[Saved entries]

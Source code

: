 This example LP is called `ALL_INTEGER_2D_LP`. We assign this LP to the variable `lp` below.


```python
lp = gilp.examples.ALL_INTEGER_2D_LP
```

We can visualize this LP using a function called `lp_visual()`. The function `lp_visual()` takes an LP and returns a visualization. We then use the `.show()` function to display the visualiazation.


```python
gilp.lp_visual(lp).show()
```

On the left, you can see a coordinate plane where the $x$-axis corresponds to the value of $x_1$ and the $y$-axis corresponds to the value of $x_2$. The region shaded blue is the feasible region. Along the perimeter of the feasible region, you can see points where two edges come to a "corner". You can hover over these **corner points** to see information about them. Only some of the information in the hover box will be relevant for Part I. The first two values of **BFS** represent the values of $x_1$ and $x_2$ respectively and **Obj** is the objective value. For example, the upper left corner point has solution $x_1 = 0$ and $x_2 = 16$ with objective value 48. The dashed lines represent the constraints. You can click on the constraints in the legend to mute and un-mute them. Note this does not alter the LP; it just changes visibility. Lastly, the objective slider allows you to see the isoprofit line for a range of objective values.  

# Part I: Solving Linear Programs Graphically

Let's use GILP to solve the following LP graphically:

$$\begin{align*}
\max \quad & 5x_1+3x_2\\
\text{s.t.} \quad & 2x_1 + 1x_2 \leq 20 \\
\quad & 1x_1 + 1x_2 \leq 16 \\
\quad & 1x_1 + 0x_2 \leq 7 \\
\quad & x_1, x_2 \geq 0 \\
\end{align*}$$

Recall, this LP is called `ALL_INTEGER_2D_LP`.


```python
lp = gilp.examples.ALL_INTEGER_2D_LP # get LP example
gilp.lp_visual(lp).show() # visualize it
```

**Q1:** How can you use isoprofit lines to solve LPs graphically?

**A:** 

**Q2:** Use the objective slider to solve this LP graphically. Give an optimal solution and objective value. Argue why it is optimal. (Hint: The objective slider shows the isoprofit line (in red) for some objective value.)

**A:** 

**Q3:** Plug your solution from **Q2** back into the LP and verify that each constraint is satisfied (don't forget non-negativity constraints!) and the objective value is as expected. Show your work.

==

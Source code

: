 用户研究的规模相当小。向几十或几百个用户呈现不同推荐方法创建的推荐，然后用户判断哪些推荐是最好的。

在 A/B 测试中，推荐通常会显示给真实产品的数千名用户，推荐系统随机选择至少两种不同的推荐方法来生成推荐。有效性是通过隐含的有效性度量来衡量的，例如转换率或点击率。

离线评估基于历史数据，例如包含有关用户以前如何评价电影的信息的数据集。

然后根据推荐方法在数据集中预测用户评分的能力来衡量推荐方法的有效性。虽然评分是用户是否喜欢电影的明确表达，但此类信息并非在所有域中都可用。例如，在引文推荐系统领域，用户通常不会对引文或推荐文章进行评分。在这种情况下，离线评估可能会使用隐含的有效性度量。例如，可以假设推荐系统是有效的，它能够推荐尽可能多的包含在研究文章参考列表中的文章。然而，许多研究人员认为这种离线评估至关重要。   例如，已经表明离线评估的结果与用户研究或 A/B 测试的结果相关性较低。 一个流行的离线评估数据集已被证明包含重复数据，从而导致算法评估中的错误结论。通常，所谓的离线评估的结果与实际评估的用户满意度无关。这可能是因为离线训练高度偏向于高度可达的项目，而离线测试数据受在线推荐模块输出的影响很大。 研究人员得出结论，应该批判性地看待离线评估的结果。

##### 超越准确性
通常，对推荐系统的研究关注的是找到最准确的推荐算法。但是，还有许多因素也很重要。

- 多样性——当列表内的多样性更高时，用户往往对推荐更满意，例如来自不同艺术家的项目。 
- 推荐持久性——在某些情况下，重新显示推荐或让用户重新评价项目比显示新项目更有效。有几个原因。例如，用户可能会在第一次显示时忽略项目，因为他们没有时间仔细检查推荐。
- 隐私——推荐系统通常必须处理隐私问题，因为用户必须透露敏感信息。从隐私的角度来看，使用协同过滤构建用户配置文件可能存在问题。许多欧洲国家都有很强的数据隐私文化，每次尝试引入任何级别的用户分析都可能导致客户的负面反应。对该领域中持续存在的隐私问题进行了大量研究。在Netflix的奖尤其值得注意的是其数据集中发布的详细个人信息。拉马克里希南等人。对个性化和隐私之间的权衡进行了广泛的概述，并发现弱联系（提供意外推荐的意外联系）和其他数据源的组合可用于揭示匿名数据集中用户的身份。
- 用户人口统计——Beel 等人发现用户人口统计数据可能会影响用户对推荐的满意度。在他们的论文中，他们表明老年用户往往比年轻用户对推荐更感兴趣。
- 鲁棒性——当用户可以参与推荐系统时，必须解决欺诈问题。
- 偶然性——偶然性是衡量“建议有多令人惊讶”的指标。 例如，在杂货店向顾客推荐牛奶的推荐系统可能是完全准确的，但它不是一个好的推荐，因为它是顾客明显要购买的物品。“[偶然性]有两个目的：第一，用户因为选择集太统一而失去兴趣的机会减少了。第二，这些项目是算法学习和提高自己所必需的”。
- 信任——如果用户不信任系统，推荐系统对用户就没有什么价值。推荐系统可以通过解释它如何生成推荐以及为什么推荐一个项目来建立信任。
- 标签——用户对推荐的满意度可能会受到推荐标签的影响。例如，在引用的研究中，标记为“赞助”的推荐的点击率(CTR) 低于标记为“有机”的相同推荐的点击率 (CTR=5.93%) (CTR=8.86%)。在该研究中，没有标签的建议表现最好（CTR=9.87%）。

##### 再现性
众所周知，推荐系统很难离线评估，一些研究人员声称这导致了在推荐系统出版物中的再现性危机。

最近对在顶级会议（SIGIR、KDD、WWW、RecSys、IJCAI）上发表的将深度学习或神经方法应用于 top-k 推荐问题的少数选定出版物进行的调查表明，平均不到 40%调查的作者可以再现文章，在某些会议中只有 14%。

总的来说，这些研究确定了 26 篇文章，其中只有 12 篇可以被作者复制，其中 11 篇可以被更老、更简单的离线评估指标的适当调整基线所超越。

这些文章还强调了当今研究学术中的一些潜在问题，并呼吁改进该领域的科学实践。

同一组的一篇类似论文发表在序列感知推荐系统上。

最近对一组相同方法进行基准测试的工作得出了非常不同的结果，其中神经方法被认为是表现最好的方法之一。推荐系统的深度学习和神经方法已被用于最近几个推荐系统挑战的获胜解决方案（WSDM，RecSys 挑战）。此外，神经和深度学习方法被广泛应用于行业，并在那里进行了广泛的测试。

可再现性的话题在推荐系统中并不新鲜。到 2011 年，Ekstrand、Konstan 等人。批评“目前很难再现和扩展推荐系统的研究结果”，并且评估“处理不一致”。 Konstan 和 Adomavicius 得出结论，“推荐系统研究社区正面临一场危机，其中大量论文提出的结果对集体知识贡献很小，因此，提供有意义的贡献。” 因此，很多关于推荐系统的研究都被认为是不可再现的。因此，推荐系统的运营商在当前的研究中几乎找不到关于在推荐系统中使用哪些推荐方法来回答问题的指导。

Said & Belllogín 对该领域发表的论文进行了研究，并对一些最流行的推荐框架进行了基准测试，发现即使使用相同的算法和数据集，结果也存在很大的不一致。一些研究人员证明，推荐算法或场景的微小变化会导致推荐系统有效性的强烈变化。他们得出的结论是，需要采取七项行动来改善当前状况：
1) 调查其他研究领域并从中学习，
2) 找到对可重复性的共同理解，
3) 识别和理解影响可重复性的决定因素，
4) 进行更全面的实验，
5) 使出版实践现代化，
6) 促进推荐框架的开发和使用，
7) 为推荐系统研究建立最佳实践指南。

**ACTIVITY**:
Set down, from the entries above, exactly the lines from the one with "例如，已经表明离线评估的结果与用户研究或 A/B 测试的结果相关性较低。" up to and including the one with "通常，对推荐系统的研究关注的是找到最准确的推荐算法。但是，还有许多因素也很重要。", and no other lines.

**PROBLEM SOLUTION**:
然后根据推荐方法在数据集中预测用户评分的能力来衡量推荐方法的有效性。虽然评分是用户是否喜欢电影的明确表达，但此类信息并非在所有域中都可用。例如，在引文推荐系统领域，用户通常不会对引文或推荐文章进行评分。在这种情况下，离线评估可能会使用隐含的有效性度量。例如，可以假设推荐系统是有效的，它能够推荐尽可能多的包含在研究文章参考列表中的文章。然而，许多研究人员认为这种离线评估至关重要。   例如，已经表明离线评估的结果与用户研究或 A/B 测试的结果相关性较低。 一个流行的离线评估数据集已被证明包含重复数据，从而导致算法评估中的错误结论。通常，所谓的离线评估的结果与实际评估的用户满意度无关。这可能是因为离线训练高度偏向于高度可达的项目，而离线测试数据受在线推荐模块输出的影响很大。 研究人员得出结论，应该批判性地看待离线评估的结果。

##### 超越准确性
通常，对推荐系统的研究关注的是找到最准确的推荐算法。但是，还有许多因素也很重要。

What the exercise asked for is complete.